(Stored items)
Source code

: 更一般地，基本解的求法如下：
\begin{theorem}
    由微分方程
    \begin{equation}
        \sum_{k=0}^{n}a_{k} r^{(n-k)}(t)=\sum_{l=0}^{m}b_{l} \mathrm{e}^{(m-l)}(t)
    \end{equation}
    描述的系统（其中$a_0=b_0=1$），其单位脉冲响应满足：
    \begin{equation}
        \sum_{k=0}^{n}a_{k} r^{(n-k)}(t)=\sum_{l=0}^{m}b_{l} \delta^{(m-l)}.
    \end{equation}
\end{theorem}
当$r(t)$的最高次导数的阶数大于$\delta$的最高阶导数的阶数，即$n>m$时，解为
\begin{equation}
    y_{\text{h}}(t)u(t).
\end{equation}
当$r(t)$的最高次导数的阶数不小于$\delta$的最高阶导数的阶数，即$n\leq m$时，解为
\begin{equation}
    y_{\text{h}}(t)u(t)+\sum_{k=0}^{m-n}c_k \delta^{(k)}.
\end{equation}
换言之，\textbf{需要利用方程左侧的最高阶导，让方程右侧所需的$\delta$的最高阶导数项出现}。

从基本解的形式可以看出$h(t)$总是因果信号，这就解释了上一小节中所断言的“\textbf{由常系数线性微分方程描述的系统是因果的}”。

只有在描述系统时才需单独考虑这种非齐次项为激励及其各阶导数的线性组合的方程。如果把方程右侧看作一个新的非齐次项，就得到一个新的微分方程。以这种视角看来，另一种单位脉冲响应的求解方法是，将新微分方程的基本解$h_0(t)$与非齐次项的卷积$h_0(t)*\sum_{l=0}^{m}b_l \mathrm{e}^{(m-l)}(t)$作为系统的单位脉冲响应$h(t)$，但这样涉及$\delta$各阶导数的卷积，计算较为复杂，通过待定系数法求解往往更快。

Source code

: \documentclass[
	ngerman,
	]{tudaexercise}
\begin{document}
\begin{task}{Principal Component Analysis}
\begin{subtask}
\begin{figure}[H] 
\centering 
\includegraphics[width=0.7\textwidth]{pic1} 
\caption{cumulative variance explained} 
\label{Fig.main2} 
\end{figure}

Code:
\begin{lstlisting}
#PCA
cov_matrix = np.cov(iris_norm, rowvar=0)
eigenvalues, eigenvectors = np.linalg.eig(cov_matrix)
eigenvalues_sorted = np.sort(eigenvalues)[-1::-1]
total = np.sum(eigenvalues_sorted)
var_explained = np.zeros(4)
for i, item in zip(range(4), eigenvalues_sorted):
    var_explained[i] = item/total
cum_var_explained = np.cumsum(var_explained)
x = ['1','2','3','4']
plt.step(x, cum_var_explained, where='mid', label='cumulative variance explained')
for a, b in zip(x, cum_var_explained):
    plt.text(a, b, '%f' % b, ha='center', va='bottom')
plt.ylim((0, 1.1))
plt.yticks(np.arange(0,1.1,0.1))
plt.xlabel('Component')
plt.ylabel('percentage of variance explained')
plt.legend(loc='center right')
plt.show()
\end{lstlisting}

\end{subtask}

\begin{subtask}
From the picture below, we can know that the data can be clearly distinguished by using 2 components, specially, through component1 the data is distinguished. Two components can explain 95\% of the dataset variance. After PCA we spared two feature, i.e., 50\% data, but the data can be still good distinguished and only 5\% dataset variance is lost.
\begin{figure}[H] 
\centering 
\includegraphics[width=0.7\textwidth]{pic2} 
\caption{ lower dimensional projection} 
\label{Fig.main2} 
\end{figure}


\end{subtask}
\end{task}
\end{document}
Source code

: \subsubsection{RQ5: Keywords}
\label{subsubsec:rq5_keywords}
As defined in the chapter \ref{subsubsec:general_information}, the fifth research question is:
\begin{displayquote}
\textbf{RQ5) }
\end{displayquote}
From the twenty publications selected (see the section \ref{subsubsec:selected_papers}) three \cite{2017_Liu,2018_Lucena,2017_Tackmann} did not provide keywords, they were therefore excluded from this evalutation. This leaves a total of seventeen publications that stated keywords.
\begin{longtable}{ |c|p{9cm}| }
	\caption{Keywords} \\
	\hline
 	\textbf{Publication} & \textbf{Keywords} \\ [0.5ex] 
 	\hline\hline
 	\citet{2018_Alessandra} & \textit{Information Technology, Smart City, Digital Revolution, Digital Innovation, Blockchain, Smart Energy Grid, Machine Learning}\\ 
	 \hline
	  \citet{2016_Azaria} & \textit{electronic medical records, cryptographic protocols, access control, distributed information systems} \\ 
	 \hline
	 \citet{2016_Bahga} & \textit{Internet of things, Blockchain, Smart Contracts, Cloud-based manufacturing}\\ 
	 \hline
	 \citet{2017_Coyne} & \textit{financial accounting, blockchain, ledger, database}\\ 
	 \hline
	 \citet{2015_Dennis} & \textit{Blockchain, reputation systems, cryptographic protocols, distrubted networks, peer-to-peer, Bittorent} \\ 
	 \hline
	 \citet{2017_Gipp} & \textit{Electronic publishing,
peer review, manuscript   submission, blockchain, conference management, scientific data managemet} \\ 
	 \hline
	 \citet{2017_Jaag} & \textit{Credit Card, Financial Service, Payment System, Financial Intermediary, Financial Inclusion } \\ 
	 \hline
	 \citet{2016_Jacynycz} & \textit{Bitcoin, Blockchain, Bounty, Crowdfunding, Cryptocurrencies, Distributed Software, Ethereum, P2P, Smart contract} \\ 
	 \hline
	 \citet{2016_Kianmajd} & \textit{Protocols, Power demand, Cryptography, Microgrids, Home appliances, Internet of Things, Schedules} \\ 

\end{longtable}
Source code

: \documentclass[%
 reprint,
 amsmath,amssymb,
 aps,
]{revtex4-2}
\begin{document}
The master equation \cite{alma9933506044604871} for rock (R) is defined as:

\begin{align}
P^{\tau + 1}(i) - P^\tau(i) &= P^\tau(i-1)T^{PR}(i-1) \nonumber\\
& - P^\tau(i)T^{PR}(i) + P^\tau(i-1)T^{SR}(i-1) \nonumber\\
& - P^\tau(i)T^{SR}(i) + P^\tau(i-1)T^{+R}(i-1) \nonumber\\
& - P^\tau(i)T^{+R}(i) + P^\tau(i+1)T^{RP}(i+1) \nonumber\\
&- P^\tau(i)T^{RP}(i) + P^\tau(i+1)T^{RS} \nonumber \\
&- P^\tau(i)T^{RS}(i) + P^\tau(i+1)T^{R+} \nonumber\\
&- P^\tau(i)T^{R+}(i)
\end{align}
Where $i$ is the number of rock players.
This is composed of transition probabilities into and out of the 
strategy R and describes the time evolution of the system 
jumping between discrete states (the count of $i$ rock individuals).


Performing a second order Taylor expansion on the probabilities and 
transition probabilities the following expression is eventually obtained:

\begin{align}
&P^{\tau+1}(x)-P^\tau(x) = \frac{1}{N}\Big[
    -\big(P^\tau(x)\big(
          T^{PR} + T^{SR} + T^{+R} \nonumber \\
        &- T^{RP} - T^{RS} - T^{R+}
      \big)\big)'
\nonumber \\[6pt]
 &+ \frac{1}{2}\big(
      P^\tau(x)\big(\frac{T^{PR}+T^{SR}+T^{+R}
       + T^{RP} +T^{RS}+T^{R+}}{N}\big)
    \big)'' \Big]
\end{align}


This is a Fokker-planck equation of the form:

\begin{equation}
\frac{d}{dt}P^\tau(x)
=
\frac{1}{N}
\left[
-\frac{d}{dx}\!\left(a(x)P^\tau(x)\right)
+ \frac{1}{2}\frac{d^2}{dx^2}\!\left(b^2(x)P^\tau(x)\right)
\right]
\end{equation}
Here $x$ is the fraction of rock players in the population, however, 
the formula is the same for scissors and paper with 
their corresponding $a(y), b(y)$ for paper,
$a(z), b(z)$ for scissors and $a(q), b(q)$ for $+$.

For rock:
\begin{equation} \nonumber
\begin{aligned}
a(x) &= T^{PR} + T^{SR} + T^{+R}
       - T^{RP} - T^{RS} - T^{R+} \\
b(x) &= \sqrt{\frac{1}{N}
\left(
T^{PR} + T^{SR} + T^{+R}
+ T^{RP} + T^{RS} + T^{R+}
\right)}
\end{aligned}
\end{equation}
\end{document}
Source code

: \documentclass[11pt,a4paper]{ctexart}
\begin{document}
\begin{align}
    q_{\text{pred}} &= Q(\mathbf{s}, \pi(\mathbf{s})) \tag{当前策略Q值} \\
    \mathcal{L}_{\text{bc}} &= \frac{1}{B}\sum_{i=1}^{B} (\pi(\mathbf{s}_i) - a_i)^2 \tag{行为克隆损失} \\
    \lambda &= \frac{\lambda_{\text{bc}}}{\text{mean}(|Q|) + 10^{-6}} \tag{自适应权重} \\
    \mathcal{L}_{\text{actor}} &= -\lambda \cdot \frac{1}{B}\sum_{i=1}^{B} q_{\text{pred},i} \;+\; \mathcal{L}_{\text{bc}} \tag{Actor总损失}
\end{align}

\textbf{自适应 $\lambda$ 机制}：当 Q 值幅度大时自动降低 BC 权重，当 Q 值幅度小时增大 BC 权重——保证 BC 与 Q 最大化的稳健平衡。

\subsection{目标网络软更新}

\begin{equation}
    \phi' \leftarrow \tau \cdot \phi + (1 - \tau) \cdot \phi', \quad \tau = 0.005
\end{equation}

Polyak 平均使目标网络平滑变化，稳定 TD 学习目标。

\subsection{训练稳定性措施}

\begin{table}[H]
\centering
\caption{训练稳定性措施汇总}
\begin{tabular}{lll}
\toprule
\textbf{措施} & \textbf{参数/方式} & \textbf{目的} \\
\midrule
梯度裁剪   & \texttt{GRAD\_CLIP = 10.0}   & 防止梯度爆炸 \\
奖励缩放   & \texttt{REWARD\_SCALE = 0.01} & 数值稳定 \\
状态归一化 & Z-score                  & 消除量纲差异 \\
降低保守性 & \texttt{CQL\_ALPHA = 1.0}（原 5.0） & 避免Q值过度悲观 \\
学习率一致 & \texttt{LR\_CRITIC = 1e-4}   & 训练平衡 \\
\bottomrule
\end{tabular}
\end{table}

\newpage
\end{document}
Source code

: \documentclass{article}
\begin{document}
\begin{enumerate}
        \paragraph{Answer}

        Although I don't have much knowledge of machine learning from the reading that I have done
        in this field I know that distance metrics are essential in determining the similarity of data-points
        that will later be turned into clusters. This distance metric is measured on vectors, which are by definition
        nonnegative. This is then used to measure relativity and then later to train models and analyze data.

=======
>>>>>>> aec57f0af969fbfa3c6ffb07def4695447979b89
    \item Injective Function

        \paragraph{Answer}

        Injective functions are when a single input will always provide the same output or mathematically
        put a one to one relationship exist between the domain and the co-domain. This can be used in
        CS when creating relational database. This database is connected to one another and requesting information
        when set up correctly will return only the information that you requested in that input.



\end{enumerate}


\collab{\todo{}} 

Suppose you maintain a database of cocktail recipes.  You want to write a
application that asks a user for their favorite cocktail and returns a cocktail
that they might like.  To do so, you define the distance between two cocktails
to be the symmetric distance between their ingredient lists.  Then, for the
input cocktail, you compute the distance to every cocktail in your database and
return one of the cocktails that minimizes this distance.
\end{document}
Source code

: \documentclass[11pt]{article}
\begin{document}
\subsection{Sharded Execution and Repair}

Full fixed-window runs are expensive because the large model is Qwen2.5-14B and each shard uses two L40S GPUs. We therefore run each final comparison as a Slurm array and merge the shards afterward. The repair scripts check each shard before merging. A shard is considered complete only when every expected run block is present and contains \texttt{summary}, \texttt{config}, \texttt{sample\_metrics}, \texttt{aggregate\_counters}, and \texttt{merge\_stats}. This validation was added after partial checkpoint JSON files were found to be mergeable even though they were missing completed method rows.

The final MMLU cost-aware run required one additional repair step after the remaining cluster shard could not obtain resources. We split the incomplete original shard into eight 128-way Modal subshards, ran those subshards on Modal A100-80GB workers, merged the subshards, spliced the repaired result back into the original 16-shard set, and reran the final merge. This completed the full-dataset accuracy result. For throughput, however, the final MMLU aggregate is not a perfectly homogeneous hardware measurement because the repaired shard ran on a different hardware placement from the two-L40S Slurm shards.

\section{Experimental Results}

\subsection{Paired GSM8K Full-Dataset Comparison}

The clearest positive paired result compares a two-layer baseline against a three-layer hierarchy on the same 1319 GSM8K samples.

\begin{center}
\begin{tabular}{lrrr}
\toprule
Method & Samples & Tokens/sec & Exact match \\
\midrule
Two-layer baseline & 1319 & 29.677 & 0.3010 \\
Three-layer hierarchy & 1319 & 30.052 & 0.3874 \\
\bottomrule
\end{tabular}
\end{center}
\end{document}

Aim of the exercise: Begin with the first line of the data above and, please, print each line exactly until you have printed the line containing "var_explained = np.zeros(4)"; print nothing else.

Solution to the problem:
Source code

: 更一般地，基本解的求法如下：
\begin{theorem}
    由微分方程
    \begin{equation}
        \sum_{k=0}^{n}a_{k} r^{(n-k)}(t)=\sum_{l=0}^{m}b_{l} \mathrm{e}^{(m-l)}(t)
    \end{equation}
    描述的系统（其中$a_0=b_0=1$），其单位脉冲响应满足：
    \begin{equation}
        \sum_{k=0}^{n}a_{k} r^{(n-k)}(t)=\sum_{l=0}^{m}b_{l} \delta^{(m-l)}.
    \end{equation}
\end{theorem}
当$r(t)$的最高次导数的阶数大于$\delta$的最高阶导数的阶数，即$n>m$时，解为
\begin{equation}
    y_{\text{h}}(t)u(t).
\end{equation}
当$r(t)$的最高次导数的阶数不小于$\delta$的最高阶导数的阶数，即$n\leq m$时，解为
\begin{equation}
    y_{\text{h}}(t)u(t)+\sum_{k=0}^{m-n}c_k \delta^{(k)}.
\end{equation}
换言之，\textbf{需要利用方程左侧的最高阶导，让方程右侧所需的$\delta$的最高阶导数项出现}。

从基本解的形式可以看出$h(t)$总是因果信号，这就解释了上一小节中所断言的“\textbf{由常系数线性微分方程描述的系统是因果的}”。

只有在描述系统时才需单独考虑这种非齐次项为激励及其各阶导数的线性组合的方程。如果把方程右侧看作一个新的非齐次项，就得到一个新的微分方程。以这种视角看来，另一种单位脉冲响应的求解方法是，将新微分方程的基本解$h_0(t)$与非齐次项的卷积$h_0(t)*\sum_{l=0}^{m}b_l \mathrm{e}^{(m-l)}(t)$作为系统的单位脉冲响应$h(t)$，但这样涉及$\delta$各阶导数的卷积，计算较为复杂，通过待定系数法求解往往更快。

Source code

: \documentclass[
	ngerman,
	]{tudaexercise}
\begin{document}
\begin{task}{Principal Component Analysis}
\begin{subtask}
\begin{figure}[H] 
\centering 
\includegraphics[width=0.7\textwidth]{pic1} 
\caption{cumulative variance explained} 
\label{Fig.main2} 
\end{figure}

Code:
\begin{lstlisting}
#PCA
cov_matrix = np.cov(iris_norm, rowvar=0)
eigenvalues, eigenvectors = np.linalg.eig(cov_matrix)
eigenvalues_sorted = np.sort(eigenvalues)[-1::-1]
total = np.sum(eigenvalues_sorted)
var_explained = np.zeros(4)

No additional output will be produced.